PROBLEM TO WORK ON
Within the records below, find each line that holds the string "skitouring", then copy it.

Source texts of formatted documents

......

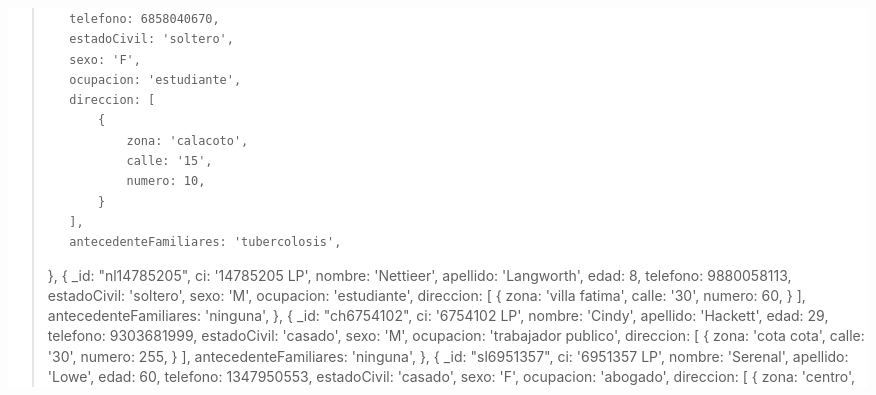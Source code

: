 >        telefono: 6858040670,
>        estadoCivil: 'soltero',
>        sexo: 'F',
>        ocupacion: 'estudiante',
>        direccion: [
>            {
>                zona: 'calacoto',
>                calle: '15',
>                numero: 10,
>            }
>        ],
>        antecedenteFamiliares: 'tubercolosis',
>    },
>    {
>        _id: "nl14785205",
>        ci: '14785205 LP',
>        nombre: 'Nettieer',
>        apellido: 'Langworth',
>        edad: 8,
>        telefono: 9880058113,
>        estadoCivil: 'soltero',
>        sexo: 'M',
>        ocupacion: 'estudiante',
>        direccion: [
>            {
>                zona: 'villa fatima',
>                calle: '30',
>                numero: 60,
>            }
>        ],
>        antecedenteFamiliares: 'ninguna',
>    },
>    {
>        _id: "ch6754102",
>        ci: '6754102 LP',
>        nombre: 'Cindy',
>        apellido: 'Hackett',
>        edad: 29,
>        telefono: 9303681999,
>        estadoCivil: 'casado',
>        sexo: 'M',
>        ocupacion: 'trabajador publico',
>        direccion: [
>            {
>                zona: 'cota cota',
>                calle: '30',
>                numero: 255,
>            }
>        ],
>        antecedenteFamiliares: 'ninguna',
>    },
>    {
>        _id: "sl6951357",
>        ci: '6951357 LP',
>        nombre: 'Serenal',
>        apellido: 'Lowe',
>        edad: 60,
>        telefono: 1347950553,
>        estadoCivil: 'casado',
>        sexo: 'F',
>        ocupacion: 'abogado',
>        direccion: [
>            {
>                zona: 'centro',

......

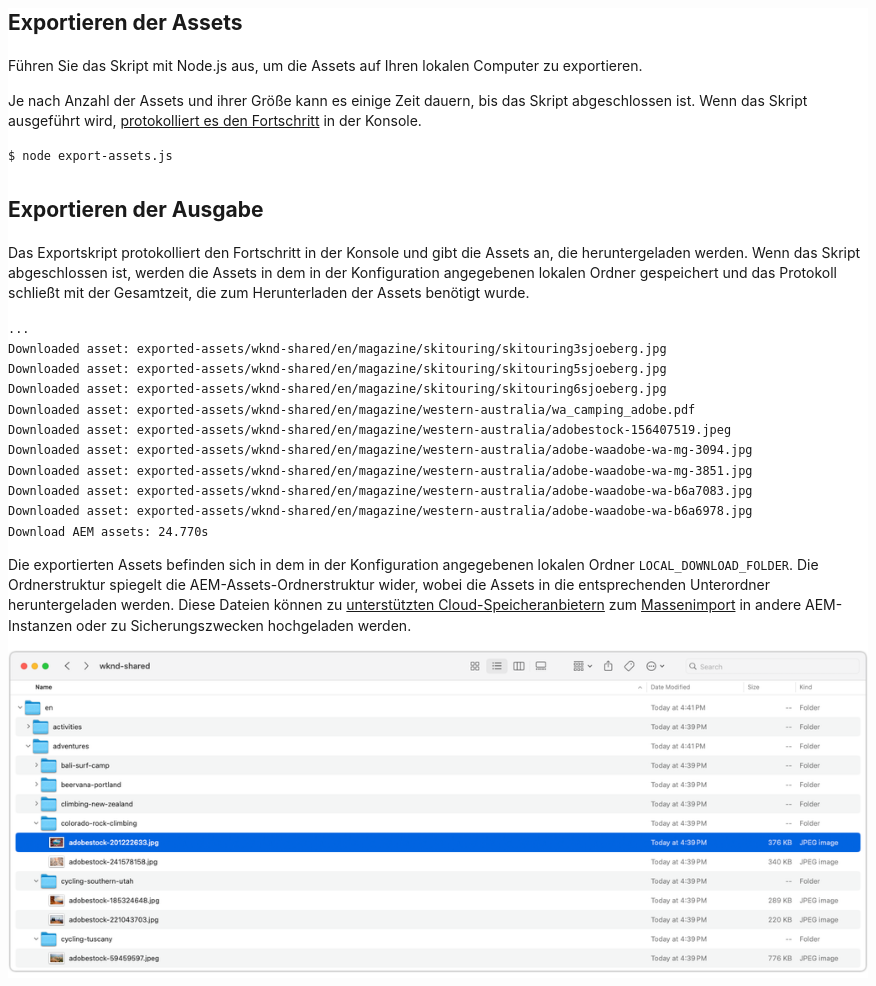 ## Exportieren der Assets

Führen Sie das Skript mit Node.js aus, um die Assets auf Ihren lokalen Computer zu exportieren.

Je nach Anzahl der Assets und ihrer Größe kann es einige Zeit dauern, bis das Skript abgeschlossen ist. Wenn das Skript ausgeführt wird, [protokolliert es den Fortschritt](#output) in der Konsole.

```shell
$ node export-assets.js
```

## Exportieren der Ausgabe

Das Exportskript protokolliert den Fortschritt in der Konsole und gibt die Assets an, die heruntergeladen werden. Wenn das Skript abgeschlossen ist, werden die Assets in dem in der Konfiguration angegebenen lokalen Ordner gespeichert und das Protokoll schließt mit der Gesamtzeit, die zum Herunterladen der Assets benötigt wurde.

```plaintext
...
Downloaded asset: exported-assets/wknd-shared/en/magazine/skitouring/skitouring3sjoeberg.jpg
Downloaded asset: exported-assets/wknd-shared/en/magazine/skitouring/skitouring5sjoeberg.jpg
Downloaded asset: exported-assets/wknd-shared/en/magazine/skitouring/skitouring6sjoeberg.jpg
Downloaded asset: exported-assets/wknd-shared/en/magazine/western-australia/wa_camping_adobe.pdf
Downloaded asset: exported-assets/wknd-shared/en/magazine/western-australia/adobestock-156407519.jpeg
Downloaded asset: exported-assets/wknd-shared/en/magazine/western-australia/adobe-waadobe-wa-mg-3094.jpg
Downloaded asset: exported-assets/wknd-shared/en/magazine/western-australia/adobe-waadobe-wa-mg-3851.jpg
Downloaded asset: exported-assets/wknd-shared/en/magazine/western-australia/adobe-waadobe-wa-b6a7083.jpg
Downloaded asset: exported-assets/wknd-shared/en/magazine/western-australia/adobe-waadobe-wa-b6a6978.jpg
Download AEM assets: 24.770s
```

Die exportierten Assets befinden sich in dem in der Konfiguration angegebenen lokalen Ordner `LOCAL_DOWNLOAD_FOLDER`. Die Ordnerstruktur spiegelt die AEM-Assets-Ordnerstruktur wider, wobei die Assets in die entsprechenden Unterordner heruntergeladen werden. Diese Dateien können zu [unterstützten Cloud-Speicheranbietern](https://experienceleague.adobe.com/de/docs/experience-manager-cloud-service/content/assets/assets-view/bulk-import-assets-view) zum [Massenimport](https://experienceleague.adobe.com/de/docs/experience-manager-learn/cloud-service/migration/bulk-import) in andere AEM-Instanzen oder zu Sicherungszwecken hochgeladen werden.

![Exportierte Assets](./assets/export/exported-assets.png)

......

SOLUTION TO THIS TASK
Downloaded asset: exported-assets/wknd-shared/en/magazine/skitouring/skitouring3sjoeberg.jpg
Downloaded asset: exported-assets/wknd-shared/en/magazine/skitouring/skitouring5sjoeberg.jpg
Downloaded asset: exported-assets/wknd-shared/en/magazine/skitouring/skitouring6sjoeberg.jpg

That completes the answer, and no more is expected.